- [Exercise directions] Beneath this line are the data; copy exactly the part of them that opens with the line containing "- Optimisation des" and closes with the line containing "Cela permet d'économiser", and only that part.

####################

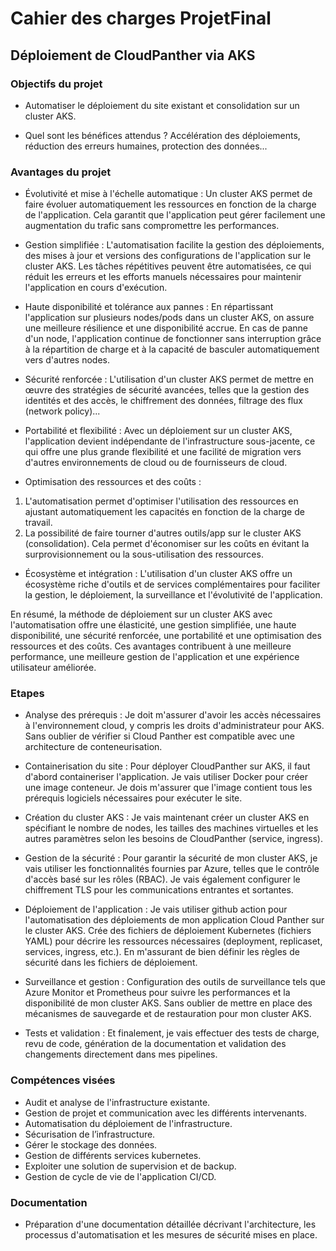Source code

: # Cahier des charges ProjetFinal

## Déploiement de CloudPanther via AKS
  
### Objectifs du projet

- Automatiser le déploiement du site existant et consolidation sur un cluster AKS.

- Quel sont les bénéfices attendus ? Accélération des déploiements, réduction des erreurs humaines, protection des données...

### Avantages du projet 
    
- Évolutivité et mise à l'échelle automatique : Un cluster AKS permet de faire évoluer automatiquement les ressources en fonction de la charge de l'application. Cela garantit que l'application peut gérer facilement une augmentation du trafic sans compromettre les performances.

- Gestion simplifiée : L'automatisation facilite la gestion des déploiements, des mises à jour et versions des configurations de l'application sur le cluster AKS. Les tâches répétitives peuvent être automatisées, ce qui réduit les erreurs et les efforts manuels nécessaires pour maintenir l'application en cours d'exécution.

- Haute disponibilité et tolérance aux pannes : En répartissant l'application sur plusieurs nodes/pods dans un cluster AKS, on assure une meilleure résilience et une disponibilité accrue. En cas de panne d'un node, l'application continue de fonctionner sans interruption grâce à la répartition de charge et à la capacité de basculer automatiquement vers d'autres nodes.

- Sécurité renforcée : L'utilisation d'un cluster AKS permet de mettre en œuvre des stratégies de sécurité avancées, telles que la gestion des identités et des accès, le chiffrement des données, filtrage des flux (network policy)...

- Portabilité et flexibilité : Avec un déploiement sur un cluster AKS, l'application devient indépendante de l'infrastructure sous-jacente, ce qui offre une plus grande flexibilité et une facilité de migration vers d'autres environnements de cloud ou de fournisseurs de cloud.

- Optimisation des ressources et des coûts : 
1. L'automatisation permet d'optimiser l'utilisation des ressources en ajustant automatiquement les capacités en fonction de la charge de travail.
2. La possibilité de faire tourner d'autres outils/app sur le cluster AKS (consolidation). 
   Cela permet d'économiser sur les coûts en évitant la surprovisionnement ou la sous-utilisation des ressources.

- Écosystème et intégration : L'utilisation d'un cluster AKS offre un écosystème riche d'outils et de services complémentaires pour faciliter la gestion, le déploiement, la surveillance et l'évolutivité de l'application.

En résumé, la méthode de déploiement sur un cluster AKS avec l'automatisation offre une élasticité, une gestion simplifiée, une haute disponibilité, une sécurité renforcée, une portabilité et une optimisation des ressources et des coûts. Ces avantages contribuent à une meilleure performance, une meilleure gestion de l'application et une expérience utilisateur améliorée.

### Etapes

 - Analyse des prérequis : Je doit m'assurer d'avoir les accès nécessaires à l'environnement cloud, y compris les droits d'administrateur pour AKS. Sans oublier de vérifier si Cloud Panther est compatible avec une architecture de conteneurisation.

 - Containerisation du site : Pour déployer CloudPanther sur AKS, il faut d'abord containeriser l'application. Je vais utiliser Docker pour créer une image conteneur. Je dois m'assurer que l'image contient tous les prérequis logiciels nécessaires pour exécuter le site.

 - Création du cluster AKS : Je vais maintenant créer un cluster AKS en spécifiant le nombre de nodes, les tailles des machines virtuelles et les autres paramètres selon les besoins de CloudPanther (service, ingress).

 - Gestion de la sécurité : Pour garantir la sécurité de mon cluster AKS, je vais utiliser les fonctionnalités fournies par Azure, telles que le contrôle d'accès basé sur les rôles (RBAC). Je vais également configurer  le chiffrement TLS pour les communications entrantes et sortantes.

 - Déploiement de l'application : Je vais utiliser github action pour l'automatisation des déploiements de mon application Cloud Panther sur le cluster AKS. Crée des fichiers de déploiement Kubernetes (fichiers YAML) pour décrire les ressources nécessaires (deployment, replicaset, services, ingress, etc.). En m'assurant de bien définir les règles de sécurité dans les fichiers de déploiement.

 - Surveillance et gestion : Configuration des outils de surveillance tels que Azure Monitor et Prometheus pour suivre les performances et la disponibilité de mon cluster AKS. Sans oublier de mettre en place des mécanismes de sauvegarde et de restauration pour mon cluster AKS.

 - Tests et validation : Et finalement, je vais effectuer des tests de charge, revu de code, génération de la documentation et validation des changements  directement dans mes pipelines.

### Compétences visées 

- Audit et analyse de l'infrastructure existante.
- Gestion de projet et communication avec les différents intervenants.
- Automatisation du déploiement de l'infrastructure.
- Sécurisation de l’infrastructure.
- Gérer le stockage des données.
- Gestion de différents services kubernetes.
- Exploiter une solution de supervision et de backup.
- Gestion de cycle de vie de l'application CI/CD.

### Documentation
- Préparation d'une documentation détaillée décrivant l'architecture, les processus d'automatisation et les mesures de sécurité mises en place.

####################

- [The completed task]
- Optimisation des ressources et des coûts : 
1. L'automatisation permet d'optimiser l'utilisation des ressources en ajustant automatiquement les capacités en fonction de la charge de travail.
2. La possibilité de faire tourner d'autres outils/app sur le cluster AKS (consolidation). 
   Cela permet d'économiser sur les coûts en évitant la surprovisionnement ou la sous-utilisation des ressources.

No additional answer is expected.